DEFCON CTF Quals 2018 - smcauth

ELF

Verilog

Description

This was a pretty difficult crypto challenge that ended up involving some reverse engineering. It took a while to get any solves, we got it third. Thanks to @nullptr for what turned out to be a really fun challenge (and thanks for not giving in and giving us source :) )

Given is an ELF, which is a Rust binary, and a Verilog file which contains a ‘circuit’.

Example command line input:

Server: ./smcauth verify --netlist smcauth_syn.v --secret $(python -c 'print "A"*(256/8)')
Client: ./smcauth auth --netlist smcauth_syn.v --verifier 127.0.0.1:5331 --secret $(python -c 'print "A"*32')

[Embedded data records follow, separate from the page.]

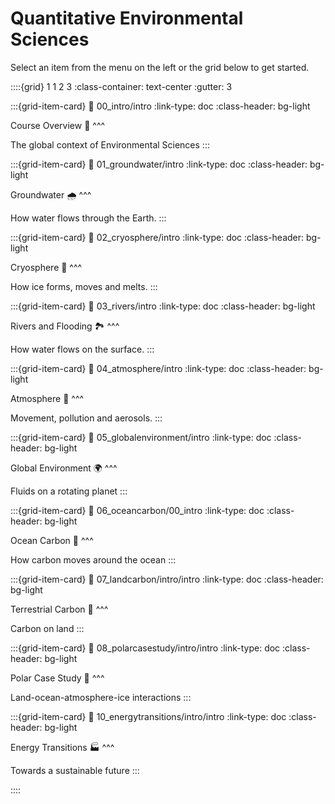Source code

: # Quantitative Environmental Sciences

Select an item from the menu on the left or the grid below to get started.

::::{grid} 1 1 2 3
:class-container: text-center
:gutter: 3

:::{grid-item-card}
:link: 00_intro/intro
:link-type: doc
:class-header: bg-light

Course Overview 🧭
^^^

The global context of Environmental Sciences
:::

:::{grid-item-card}
:link: 01_groundwater/intro
:link-type: doc
:class-header: bg-light

Groundwater 🌧
^^^

How water flows through the Earth.
:::

:::{grid-item-card}
:link: 02_cryosphere/intro
:link-type: doc
:class-header: bg-light

Cryosphere 🧊
^^^

How ice forms, moves and melts.
:::

:::{grid-item-card}
:link: 03_rivers/intro
:link-type: doc
:class-header: bg-light

Rivers and Flooding 🏞
^^^

How water flows on the surface.
:::

:::{grid-item-card}
:link: 04_atmosphere/intro
:link-type: doc
:class-header: bg-light

Atmosphere 💨
^^^

Movement, pollution and aerosols.
:::

:::{grid-item-card}
:link: 05_globalenvironment/intro
:link-type: doc
:class-header: bg-light

Global Environment 🌍
^^^

Fluids on a rotating planet
:::

:::{grid-item-card}
:link: 06_oceancarbon/00_intro
:link-type: doc
:class-header: bg-light

Ocean Carbon 🌊
^^^

How carbon moves around the ocean
:::

:::{grid-item-card}
:link: 07_landcarbon/intro/intro
:link-type: doc
:class-header: bg-light

Terrestrial Carbon 🌲
^^^

Carbon on land
:::

:::{grid-item-card}
:link: 08_polarcasestudy/intro/intro
:link-type: doc
:class-header: bg-light

Polar Case Study 🐧
^^^

Land-ocean-atmosphere-ice interactions
:::

:::{grid-item-card}
:link: 10_energytransitions/intro/intro
:link-type: doc
:class-header: bg-light

Energy Transitions 🏭
^^^

Towards a sustainable future
:::

<!-- :::{grid-item-card}
:link: 09_globalclimate/intro/intro
:link-type: doc
:class-header: bg-light

Global Climate 🌍
^^^

Climate change, IPCC and policy
::: -->

::::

The verify command runs a server and the auth command runs a client (ostensibly, the challenge server is running as verify). The server (verify) takes --netlist, which is supposed to be the verilog file, and a --secret, which must be 32 printable ascii characters. The client (auth) takes --netlist (the verilog file), --verifier, which is the IP of the server, and --secret (also 32 printable ascii). When the server runs with a secret x, if a client connects with the same secret x the server will return “INFO authentication successful”, but if a client connects with a different secret y the server returns “WARN authentication failed”. We figured that the secret being passed by the server would be the flag, and it was incumbent upon us to input a secret that evaluated successfully.

Solution

From the circuit given and the behavior, it was easy to deduce that this was a Garbled Circuit . If you aren’t familiar with these, I’d highly recommend reading through the protocol before continuing.

In our case, the server is the “generator” or “garbler”, referred to as Alice in the Wikipedia, and the client is the “evaluator”, referred to as Bob. Assuming the ELF implements this protocol as we expect the following will occur. Once connected to the server, the server will then garble the circuit and send it and their encrypted inputs to us. They will also send us our encrypted inputs through Oblivious Transfer Protocol. We (the client) then input their and our encrypted inputs into the garbled circuit, evaluate it, and receive an output which we send to the server, and the server interprets it as either true or false, and replies as such.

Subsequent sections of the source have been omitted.